GERÇEK: Merkel'in araya girmesiyle Türkiye iyi niyetini gösterdi, ardından Atina kimseye haber vermeden Mısır ile sözde MEB anlaşmasını imzaladı
YALAN: Türkiye, kavgacı bir dil kullanıyor. S-400 alması, Ayasofya'yı cami yapması tehdit edici.
GERÇEK: Türkiye, birinci ağızdan hakkaniyet ve diyalog ile çözümden yana olduğunu ifade etti. S-400'leri eleştiren Yunanistan yıllardır S-300 kullanıyor. Ayasofya cami olarak kullanıma açılırken tarihi dokusu korundu, ancak Yunanistan'daki Osmanlı mirası camileri harabeye çevirdi.

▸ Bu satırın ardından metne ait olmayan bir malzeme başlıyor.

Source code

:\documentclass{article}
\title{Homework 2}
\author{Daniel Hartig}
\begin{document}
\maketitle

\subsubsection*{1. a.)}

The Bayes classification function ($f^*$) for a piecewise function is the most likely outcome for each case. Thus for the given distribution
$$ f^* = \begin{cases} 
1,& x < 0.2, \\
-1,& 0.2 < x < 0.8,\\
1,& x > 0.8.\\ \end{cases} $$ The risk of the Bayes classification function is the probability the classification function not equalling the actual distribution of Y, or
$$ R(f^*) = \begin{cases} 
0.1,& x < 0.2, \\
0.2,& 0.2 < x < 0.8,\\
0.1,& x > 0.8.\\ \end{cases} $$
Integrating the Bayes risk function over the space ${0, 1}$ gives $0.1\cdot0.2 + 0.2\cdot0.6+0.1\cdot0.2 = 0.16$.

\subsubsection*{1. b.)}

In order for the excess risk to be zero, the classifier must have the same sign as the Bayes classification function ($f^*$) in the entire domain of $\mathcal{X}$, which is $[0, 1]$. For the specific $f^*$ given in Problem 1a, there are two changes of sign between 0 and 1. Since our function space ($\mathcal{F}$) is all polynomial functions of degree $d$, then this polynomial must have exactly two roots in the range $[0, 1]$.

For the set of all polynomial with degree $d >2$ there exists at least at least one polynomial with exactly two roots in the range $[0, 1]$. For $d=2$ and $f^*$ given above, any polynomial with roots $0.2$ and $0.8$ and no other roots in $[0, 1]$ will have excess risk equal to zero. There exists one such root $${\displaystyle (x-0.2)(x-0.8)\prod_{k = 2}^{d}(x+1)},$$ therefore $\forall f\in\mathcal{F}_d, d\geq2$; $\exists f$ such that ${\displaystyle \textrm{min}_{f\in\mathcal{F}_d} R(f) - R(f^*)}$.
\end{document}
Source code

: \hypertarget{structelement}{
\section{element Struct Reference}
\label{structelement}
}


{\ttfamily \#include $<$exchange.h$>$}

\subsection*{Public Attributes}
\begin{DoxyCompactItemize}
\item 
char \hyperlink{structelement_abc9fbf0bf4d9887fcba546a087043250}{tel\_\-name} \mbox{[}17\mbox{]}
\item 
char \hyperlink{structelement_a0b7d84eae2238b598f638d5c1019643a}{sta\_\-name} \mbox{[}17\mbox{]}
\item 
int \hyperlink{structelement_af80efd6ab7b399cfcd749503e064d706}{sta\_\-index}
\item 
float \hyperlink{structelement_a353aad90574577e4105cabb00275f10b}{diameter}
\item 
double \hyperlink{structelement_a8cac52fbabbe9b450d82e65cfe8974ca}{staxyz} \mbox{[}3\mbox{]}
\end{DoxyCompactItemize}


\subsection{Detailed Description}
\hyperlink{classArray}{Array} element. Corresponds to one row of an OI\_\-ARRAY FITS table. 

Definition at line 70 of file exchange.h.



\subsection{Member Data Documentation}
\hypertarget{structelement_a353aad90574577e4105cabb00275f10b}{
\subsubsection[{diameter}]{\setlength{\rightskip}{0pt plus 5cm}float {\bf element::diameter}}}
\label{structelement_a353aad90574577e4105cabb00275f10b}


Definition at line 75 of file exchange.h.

ANKARA'DAN MACRON'A SERT TEPKİ: ACZİYETİNİN VE ÇARESİZLİĞININ DIŞA VURUMU
Fransa Cumhurbaşkanı Macron'un hadsiz sözlerine Dışişleri Bakanlığı sert tepki verdi. Açıklamada, Macron'un eski sömürgeci refleksleriyle kibirli, üst perdeden ders vermeye çalıştığı belirtilerek, "Aslında Macron'un açıklamaları kendi acziyetinin ve içinde bulunduğu çaresizliğin dışa vurumudur. Zira tüm dünyada serbestçe at koşturdukları günler geride kalmıştır. Dış politikadaki tüm sinsi planlarını suya düşürdüğümüz, kirli oyunlarını bozduğumuz Macron iç acısıyla her gün fütursuzca Türkiye'ye ve Sayın Cumhurbaşkanımıza saldırmaktadır. Cumhurbaşkanımız Avrupa'da en yüksek oy oranıyla seçilen liderlerdendir. Gücünü her zaman Türk halkından almıştır" denildi. Video konferans ile AP Dış İlişkiler Komitesi toplantısına bağlanan Dışişleri Bakanı Mevlüt Çavuşoğlu da "AB'nin Doğu Akdeniz'deki pozisyonu haksızdır. Herhangi bir önkoşul olmaksızın diyaloğa hazırız. Yunanistan ön koşullarda ısrar ederse biz de öyle yaparız. Yunan hükümeti Türkiye ile samimi diyalog ve müzakereye açık değil" dedi.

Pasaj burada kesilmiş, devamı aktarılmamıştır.